> _DATA SUPPLIED_:
----
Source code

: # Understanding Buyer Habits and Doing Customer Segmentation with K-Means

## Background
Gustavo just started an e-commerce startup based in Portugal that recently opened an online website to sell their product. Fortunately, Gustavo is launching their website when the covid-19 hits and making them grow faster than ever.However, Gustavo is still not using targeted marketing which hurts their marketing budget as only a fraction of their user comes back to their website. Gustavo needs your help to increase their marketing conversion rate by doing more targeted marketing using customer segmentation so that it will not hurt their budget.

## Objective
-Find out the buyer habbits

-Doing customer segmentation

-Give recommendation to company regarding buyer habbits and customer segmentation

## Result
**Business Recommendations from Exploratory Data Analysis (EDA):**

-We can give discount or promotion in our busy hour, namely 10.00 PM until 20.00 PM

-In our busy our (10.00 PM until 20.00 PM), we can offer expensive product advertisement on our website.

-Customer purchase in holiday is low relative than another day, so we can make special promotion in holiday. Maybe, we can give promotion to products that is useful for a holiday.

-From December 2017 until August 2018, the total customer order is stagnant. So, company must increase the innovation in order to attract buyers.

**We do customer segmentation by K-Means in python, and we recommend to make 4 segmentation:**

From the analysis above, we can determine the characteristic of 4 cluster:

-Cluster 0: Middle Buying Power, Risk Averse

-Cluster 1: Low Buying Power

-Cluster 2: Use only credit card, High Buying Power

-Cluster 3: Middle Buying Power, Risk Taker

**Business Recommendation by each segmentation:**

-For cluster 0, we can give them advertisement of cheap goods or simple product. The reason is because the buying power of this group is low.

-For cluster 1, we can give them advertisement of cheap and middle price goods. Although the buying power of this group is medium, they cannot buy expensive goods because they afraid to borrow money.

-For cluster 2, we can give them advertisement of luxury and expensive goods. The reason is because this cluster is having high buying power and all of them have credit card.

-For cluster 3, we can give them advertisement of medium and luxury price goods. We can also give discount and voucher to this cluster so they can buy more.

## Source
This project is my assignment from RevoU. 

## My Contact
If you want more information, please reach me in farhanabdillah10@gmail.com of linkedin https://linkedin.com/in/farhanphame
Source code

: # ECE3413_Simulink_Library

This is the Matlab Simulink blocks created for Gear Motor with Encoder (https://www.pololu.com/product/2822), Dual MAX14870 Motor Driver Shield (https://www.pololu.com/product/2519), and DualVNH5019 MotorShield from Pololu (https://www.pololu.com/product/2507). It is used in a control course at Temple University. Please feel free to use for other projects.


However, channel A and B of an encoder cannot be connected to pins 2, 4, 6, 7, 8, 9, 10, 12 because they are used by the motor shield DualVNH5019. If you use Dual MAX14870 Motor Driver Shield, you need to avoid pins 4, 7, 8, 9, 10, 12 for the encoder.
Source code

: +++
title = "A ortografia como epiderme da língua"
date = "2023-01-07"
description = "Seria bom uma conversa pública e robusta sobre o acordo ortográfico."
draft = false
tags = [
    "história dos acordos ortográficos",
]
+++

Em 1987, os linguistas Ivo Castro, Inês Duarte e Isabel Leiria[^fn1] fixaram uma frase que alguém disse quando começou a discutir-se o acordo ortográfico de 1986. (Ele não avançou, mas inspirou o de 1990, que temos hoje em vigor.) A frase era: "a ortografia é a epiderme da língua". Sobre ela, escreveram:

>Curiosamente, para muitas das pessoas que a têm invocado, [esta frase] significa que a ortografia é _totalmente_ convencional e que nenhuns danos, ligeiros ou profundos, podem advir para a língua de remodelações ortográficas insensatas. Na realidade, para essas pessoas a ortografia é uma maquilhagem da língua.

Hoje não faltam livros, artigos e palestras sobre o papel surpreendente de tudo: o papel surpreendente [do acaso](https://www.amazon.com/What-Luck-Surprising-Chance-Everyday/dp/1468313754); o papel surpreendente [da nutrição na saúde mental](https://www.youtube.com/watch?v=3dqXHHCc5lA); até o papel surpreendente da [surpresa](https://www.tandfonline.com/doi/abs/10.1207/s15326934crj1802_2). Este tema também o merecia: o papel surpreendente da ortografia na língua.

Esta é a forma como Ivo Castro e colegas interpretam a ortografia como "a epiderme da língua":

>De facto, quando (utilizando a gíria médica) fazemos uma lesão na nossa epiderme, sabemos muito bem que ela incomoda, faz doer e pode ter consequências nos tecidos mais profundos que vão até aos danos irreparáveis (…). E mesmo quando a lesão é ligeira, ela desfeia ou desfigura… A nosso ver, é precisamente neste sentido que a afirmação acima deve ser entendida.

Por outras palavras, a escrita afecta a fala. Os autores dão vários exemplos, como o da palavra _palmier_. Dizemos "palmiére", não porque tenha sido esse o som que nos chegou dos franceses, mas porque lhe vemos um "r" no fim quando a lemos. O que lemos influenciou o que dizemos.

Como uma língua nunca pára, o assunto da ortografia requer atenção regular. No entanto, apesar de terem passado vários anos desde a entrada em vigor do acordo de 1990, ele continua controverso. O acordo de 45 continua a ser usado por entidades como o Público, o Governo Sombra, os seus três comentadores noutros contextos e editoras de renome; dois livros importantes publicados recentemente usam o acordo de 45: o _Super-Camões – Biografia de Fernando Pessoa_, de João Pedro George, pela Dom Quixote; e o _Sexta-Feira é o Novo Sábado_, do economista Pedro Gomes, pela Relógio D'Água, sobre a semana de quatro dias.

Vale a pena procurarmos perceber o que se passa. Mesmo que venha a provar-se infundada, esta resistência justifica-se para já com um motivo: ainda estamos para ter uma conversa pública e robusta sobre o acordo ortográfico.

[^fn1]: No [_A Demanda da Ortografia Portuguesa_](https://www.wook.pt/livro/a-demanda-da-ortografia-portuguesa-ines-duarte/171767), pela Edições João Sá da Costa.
----
> _WORK TASK_: For the string "group", show each line of the listing where it appears.

> _YOUR SOLUTION_:
-For cluster 0, we can give them advertisement of cheap goods or simple product. The reason is because the buying power of this group is low.
-For cluster 1, we can give them advertisement of cheap and middle price goods. Although the buying power of this group is medium, they cannot buy expensive goods because they afraid to borrow money.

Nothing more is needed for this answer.